Glen Dimplex Drupal 9 Upgrade
A full upgrade (rebuild) of the Drupal 7 Glen Dimplex platform to Drupal 9 was required due to Drupal 7 getting ever closer to its End Of Life date. The rebuild had to retain all existing multilingual capabilities, eCommerce functionality and SAP integration. By the time the upgrade to Drupal 9 had started, the Drupal 7 Glen Dimplex platform had grown to power 18 different websites with 11 different themes, almost 30 different tile types along with multiple content types and taxonomies!
The scale of the task at hand was apparent, and we knew we needed a sensible approach to configuration management from the get-go to make managing the differing configuration between the various websites as easy as possible.
We decided that the (brilliant) Configuration Split module would be used to manage all the different websites' configuration. The module - which we install on every Drupal 9 website that we build - really came into its own for this build as we were able to add a separate configuration split entry for every brand site that needed a different configuration.
This meant that we could have one large pool of configuration which would be shared across the websites. Each site could have individual overrides for specific parts of the configuration saved into its own configuration split entry. Things such as website name, website homepage, active theme and enabled languages (amongst other things) were all split off, so changes can be exported and then would only appear on the website that needs them.
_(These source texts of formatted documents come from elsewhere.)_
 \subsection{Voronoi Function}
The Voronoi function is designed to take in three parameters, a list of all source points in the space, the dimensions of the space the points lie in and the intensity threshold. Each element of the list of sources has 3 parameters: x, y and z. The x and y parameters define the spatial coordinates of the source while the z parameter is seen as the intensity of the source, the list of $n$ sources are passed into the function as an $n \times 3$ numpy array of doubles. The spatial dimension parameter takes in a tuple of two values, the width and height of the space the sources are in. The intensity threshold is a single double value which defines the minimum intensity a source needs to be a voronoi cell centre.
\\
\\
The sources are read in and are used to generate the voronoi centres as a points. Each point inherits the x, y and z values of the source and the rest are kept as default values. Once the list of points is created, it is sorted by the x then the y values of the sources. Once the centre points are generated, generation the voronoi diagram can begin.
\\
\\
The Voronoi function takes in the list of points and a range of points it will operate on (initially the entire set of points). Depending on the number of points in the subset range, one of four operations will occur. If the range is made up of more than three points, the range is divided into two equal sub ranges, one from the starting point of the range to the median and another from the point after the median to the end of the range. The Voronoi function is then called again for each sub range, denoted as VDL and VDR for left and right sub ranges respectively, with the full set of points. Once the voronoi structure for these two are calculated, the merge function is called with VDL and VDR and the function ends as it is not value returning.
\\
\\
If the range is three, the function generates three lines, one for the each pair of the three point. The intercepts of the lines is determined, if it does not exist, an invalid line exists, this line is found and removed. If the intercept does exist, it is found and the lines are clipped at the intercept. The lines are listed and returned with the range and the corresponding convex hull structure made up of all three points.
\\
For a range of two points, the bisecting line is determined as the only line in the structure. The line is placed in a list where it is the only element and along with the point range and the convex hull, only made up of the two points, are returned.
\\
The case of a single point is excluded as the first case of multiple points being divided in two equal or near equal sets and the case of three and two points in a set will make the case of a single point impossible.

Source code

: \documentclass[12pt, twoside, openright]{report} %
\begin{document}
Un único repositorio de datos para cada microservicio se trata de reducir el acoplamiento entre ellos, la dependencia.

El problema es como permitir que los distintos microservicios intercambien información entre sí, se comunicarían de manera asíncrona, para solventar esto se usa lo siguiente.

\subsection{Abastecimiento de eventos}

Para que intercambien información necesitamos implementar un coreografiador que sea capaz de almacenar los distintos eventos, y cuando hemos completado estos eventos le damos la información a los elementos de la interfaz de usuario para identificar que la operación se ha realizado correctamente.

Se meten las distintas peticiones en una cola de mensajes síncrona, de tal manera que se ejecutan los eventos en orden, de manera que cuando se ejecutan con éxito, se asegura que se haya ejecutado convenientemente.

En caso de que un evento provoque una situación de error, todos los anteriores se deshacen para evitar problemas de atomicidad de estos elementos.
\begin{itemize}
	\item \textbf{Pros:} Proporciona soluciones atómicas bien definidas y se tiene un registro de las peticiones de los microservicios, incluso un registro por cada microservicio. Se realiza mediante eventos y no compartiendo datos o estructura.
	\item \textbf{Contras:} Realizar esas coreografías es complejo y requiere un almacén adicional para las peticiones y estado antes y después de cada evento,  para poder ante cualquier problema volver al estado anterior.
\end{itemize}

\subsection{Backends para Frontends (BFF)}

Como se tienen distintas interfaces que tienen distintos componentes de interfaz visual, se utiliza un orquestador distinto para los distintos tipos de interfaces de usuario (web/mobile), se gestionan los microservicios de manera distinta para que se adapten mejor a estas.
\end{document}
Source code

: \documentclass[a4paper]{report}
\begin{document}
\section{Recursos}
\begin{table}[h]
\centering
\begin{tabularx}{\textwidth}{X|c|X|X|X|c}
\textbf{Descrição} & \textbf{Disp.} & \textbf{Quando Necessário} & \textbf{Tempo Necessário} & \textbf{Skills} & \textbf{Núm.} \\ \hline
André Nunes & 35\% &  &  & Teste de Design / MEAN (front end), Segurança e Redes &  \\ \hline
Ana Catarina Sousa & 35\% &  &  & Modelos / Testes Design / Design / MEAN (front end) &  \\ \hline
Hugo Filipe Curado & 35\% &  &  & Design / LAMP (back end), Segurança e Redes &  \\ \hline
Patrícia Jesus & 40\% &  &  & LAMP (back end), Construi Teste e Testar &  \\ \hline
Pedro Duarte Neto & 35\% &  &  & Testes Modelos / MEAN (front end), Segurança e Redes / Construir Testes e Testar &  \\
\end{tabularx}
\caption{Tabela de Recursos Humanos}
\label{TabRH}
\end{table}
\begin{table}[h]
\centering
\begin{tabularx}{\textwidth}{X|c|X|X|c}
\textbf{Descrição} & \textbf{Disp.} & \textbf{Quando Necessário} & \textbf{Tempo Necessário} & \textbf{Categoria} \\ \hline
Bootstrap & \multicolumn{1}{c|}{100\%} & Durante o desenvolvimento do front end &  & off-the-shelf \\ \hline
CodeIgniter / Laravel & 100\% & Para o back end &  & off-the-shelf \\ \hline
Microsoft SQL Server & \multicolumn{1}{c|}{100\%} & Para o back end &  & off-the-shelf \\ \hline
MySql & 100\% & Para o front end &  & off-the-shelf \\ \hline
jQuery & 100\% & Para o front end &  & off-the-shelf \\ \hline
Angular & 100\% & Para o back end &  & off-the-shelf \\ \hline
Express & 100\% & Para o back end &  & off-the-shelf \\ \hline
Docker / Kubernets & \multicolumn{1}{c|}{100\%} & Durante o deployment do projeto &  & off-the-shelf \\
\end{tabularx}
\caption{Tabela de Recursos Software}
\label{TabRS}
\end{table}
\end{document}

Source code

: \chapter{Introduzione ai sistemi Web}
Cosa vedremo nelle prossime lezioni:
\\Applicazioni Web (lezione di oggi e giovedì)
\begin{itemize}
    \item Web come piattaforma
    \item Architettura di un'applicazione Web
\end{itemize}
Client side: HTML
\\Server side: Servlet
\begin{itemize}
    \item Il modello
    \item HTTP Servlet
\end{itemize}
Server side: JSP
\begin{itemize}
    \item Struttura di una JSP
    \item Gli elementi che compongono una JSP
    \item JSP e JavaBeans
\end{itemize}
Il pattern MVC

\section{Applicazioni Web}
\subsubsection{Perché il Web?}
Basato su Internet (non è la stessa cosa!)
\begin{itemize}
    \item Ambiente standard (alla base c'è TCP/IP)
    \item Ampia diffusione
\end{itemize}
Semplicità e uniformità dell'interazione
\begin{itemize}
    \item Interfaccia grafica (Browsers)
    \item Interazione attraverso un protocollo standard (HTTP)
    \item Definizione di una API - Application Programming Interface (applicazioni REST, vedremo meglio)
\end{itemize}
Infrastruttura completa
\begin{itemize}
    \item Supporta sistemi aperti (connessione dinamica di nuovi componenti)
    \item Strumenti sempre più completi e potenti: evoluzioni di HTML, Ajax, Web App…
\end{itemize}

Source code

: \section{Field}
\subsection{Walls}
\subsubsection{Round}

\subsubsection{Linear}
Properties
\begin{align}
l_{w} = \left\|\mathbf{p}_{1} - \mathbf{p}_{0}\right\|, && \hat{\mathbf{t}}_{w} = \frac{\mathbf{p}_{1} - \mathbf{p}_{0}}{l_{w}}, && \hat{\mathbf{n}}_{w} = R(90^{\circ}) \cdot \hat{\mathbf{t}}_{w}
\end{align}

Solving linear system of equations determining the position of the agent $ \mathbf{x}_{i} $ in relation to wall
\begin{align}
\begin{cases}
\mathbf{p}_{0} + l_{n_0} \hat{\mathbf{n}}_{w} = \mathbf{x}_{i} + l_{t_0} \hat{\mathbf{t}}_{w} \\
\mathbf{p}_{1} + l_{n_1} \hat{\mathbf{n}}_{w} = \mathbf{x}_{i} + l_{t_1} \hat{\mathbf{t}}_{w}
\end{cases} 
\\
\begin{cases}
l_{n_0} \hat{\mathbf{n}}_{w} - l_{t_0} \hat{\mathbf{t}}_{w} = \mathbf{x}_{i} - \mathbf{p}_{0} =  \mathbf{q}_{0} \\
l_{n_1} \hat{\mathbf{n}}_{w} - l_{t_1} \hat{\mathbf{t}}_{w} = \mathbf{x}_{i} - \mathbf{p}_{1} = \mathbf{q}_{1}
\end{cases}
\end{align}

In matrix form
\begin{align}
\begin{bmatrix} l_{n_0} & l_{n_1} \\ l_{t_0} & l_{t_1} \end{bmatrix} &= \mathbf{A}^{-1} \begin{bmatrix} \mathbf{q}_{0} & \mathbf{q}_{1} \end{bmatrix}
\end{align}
Some brand sites also have additional specific functionality or modules that are only suitable for that particular site. We separated those bits into separate splits so that they could only be enabled on the websites that needed the functionality.
This was probably the most extreme example of an implementation of configuration split we have implemented so far at ComputerMinds, with over 20 different configuration split entries for the various platform websites and 'specific functionality' splits. This demonstrates just how powerful the module can be, especially when handling the configuration of a complex multisite platform such as this.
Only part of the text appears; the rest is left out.